Word for word, set down the entries below.

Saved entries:
▼

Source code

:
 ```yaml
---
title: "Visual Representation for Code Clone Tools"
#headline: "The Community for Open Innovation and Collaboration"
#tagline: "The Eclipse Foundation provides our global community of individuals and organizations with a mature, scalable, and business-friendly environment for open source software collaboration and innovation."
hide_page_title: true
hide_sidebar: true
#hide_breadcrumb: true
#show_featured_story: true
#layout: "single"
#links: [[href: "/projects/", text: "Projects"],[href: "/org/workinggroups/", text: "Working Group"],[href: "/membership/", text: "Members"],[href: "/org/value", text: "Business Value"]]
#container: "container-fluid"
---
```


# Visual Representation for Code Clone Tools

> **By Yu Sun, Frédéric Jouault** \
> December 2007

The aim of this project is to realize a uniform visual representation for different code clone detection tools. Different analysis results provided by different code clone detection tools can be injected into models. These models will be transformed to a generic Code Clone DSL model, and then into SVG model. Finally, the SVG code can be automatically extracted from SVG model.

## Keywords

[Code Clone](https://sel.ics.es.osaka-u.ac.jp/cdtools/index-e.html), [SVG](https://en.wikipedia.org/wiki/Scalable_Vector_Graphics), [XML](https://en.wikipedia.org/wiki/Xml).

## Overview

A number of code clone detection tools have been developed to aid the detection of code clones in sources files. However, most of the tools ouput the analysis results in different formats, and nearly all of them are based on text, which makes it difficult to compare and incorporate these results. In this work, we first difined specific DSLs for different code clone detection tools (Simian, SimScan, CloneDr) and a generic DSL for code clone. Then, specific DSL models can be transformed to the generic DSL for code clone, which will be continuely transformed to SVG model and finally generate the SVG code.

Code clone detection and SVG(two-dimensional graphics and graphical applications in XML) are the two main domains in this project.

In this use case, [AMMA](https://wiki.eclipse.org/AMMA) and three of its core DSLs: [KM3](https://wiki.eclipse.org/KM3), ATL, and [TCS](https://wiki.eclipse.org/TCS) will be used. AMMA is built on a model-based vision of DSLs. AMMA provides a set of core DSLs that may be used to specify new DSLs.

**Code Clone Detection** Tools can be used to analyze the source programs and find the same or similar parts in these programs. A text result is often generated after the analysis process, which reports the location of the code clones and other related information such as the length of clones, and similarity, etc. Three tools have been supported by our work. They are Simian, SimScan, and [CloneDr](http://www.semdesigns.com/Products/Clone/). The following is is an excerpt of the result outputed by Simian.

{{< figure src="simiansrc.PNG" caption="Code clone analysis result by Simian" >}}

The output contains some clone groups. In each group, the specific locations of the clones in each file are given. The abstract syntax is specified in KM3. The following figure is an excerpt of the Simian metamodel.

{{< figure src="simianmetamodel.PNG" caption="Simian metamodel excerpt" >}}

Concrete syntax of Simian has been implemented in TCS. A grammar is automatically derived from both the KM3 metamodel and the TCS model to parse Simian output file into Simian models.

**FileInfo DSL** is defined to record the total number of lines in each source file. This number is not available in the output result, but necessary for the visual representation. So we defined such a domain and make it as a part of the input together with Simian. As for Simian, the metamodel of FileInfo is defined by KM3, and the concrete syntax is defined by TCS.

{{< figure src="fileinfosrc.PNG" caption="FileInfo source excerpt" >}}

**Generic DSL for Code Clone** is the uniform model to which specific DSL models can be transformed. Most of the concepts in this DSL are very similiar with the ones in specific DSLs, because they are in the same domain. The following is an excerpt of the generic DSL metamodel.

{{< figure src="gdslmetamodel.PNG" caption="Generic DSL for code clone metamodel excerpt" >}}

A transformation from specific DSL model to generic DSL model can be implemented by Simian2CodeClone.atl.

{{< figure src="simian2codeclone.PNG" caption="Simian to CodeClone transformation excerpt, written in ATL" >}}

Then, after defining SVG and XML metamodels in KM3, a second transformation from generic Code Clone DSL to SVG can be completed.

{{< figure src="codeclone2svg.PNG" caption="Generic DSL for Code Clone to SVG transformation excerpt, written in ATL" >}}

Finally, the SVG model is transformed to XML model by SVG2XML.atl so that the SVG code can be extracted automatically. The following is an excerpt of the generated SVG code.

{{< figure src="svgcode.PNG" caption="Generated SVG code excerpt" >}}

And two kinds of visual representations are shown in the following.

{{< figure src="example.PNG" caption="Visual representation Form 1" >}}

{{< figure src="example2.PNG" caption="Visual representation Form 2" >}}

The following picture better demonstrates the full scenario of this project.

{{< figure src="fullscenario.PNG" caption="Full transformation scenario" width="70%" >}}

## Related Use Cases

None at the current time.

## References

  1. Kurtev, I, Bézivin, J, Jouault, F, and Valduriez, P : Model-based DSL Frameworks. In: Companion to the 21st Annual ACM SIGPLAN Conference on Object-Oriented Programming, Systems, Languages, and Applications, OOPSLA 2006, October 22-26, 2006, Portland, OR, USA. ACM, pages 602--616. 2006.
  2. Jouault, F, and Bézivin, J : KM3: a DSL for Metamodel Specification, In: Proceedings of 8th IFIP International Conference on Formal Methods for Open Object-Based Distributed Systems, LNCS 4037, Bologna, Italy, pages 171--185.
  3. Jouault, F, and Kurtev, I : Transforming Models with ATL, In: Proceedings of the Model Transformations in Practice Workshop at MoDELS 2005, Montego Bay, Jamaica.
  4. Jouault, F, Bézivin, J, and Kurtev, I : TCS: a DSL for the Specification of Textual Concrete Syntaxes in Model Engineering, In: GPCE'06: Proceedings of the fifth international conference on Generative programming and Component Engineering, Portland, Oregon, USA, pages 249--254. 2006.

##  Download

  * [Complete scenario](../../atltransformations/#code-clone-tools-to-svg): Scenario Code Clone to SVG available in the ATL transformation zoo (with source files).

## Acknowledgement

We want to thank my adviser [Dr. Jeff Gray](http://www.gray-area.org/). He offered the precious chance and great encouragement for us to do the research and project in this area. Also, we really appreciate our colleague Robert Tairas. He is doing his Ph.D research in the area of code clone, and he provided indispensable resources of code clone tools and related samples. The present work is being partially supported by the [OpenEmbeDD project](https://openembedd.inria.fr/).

▲

■ SOLUTION FOR THIS TASK ■
Source code

:
 ```yaml
---
title: "Visual Representation for Code Clone Tools"
#headline: "The Community for Open Innovation and Collaboration"
#tagline: "The Eclipse Foundation provides our global community of individuals and organizations with a mature, scalable, and business-friendly environment for open source software collaboration and innovation."
hide_page_title: true
hide_sidebar: true
#hide_breadcrumb: true
#show_featured_story: true
#layout: "single"
#links: [[href: "/projects/", text: "Projects"],[href: "/org/workinggroups/", text: "Working Group"],[href: "/membership/", text: "Members"],[href: "/org/value", text: "Business Value"]]
#container: "container-fluid"
---
```


# Visual Representation for Code Clone Tools

> **By Yu Sun, Frédéric Jouault** \
> December 2007

The aim of this project is to realize a uniform visual representation for different code clone detection tools. Different analysis results provided by different code clone detection tools can be injected into models. These models will be transformed to a generic Code Clone DSL model, and then into SVG model. Finally, the SVG code can be automatically extracted from SVG model.

## Keywords

[Code Clone](https://sel.ics.es.osaka-u.ac.jp/cdtools/index-e.html), [SVG](https://en.wikipedia.org/wiki/Scalable_Vector_Graphics), [XML](https://en.wikipedia.org/wiki/Xml).

## Overview

A number of code clone detection tools have been developed to aid the detection of code clones in sources files. However, most of the tools ouput the analysis results in different formats, and nearly all of them are based on text, which makes it difficult to compare and incorporate these results. In this work, we first difined specific DSLs for different code clone detection tools (Simian, SimScan, CloneDr) and a generic DSL for code clone. Then, specific DSL models can be transformed to the generic DSL for code clone, which will be continuely transformed to SVG model and finally generate the SVG code.

Code clone detection and SVG(two-dimensional graphics and graphical applications in XML) are the two main domains in this project.

In this use case, [AMMA](https://wiki.eclipse.org/AMMA) and three of its core DSLs: [KM3](https://wiki.eclipse.org/KM3), ATL, and [TCS](https://wiki.eclipse.org/TCS) will be used. AMMA is built on a model-based vision of DSLs. AMMA provides a set of core DSLs that may be used to specify new DSLs.

**Code Clone Detection** Tools can be used to analyze the source programs and find the same or similar parts in these programs. A text result is often generated after the analysis process, which reports the location of the code clones and other related information such as the length of clones, and similarity, etc. Three tools have been supported by our work. They are Simian, SimScan, and [CloneDr](http://www.semdesigns.com/Products/Clone/). The following is is an excerpt of the result outputed by Simian.

{{< figure src="simiansrc.PNG" caption="Code clone analysis result by Simian" >}}

The output contains some clone groups. In each group, the specific locations of the clones in each file are given. The abstract syntax is specified in KM3. The following figure is an excerpt of the Simian metamodel.

{{< figure src="simianmetamodel.PNG" caption="Simian metamodel excerpt" >}}

Concrete syntax of Simian has been implemented in TCS. A grammar is automatically derived from both the KM3 metamodel and the TCS model to parse Simian output file into Simian models.

**FileInfo DSL** is defined to record the total number of lines in each source file. This number is not available in the output result, but necessary for the visual representation. So we defined such a domain and make it as a part of the input together with Simian. As for Simian, the metamodel of FileInfo is defined by KM3, and the concrete syntax is defined by TCS.

{{< figure src="fileinfosrc.PNG" caption="FileInfo source excerpt" >}}

**Generic DSL for Code Clone** is the uniform model to which specific DSL models can be transformed. Most of the concepts in this DSL are very similiar with the ones in specific DSLs, because they are in the same domain. The following is an excerpt of the generic DSL metamodel.

{{< figure src="gdslmetamodel.PNG" caption="Generic DSL for code clone metamodel excerpt" >}}

A transformation from specific DSL model to generic DSL model can be implemented by Simian2CodeClone.atl.

{{< figure src="simian2codeclone.PNG" caption="Simian to CodeClone transformation excerpt, written in ATL" >}}

Then, after defining SVG and XML metamodels in KM3, a second transformation from generic Code Clone DSL to SVG can be completed.

{{< figure src="codeclone2svg.PNG" caption="Generic DSL for Code Clone to SVG transformation excerpt, written in ATL" >}}

Finally, the SVG model is transformed to XML model by SVG2XML.atl so that the SVG code can be extracted automatically. The following is an excerpt of the generated SVG code.

{{< figure src="svgcode.PNG" caption="Generated SVG code excerpt" >}}

And two kinds of visual representations are shown in the following.

{{< figure src="example.PNG" caption="Visual representation Form 1" >}}

{{< figure src="example2.PNG" caption="Visual representation Form 2" >}}

The following picture better demonstrates the full scenario of this project.

{{< figure src="fullscenario.PNG" caption="Full transformation scenario" width="70%" >}}

## Related Use Cases

None at the current time.

## References

  1. Kurtev, I, Bézivin, J, Jouault, F, and Valduriez, P : Model-based DSL Frameworks. In: Companion to the 21st Annual ACM SIGPLAN Conference on Object-Oriented Programming, Systems, Languages, and Applications, OOPSLA 2006, October 22-26, 2006, Portland, OR, USA. ACM, pages 602--616. 2006.
  2. Jouault, F, and Bézivin, J : KM3: a DSL for Metamodel Specification, In: Proceedings of 8th IFIP International Conference on Formal Methods for Open Object-Based Distributed Systems, LNCS 4037, Bologna, Italy, pages 171--185.
  3. Jouault, F, and Kurtev, I : Transforming Models with ATL, In: Proceedings of the Model Transformations in Practice Workshop at MoDELS 2005, Montego Bay, Jamaica.
  4. Jouault, F, Bézivin, J, and Kurtev, I : TCS: a DSL for the Specification of Textual Concrete Syntaxes in Model Engineering, In: GPCE'06: Proceedings of the fifth international conference on Generative programming and Component Engineering, Portland, Oregon, USA, pages 249--254. 2006.

##  Download

  * [Complete scenario](../../atltransformations/#code-clone-tools-to-svg): Scenario Code Clone to SVG available in the ATL transformation zoo (with source files).

## Acknowledgement

We want to thank my adviser [Dr. Jeff Gray](http://www.gray-area.org/). He offered the precious chance and great encouragement for us to do the research and project in this area. Also, we really appreciate our colleague Robert Tairas. He is doing his Ph.D research in the area of code clone, and he provided indispensable resources of code clone tools and related samples. The present work is being partially supported by the [OpenEmbeDD project](https://openembedd.inria.fr/).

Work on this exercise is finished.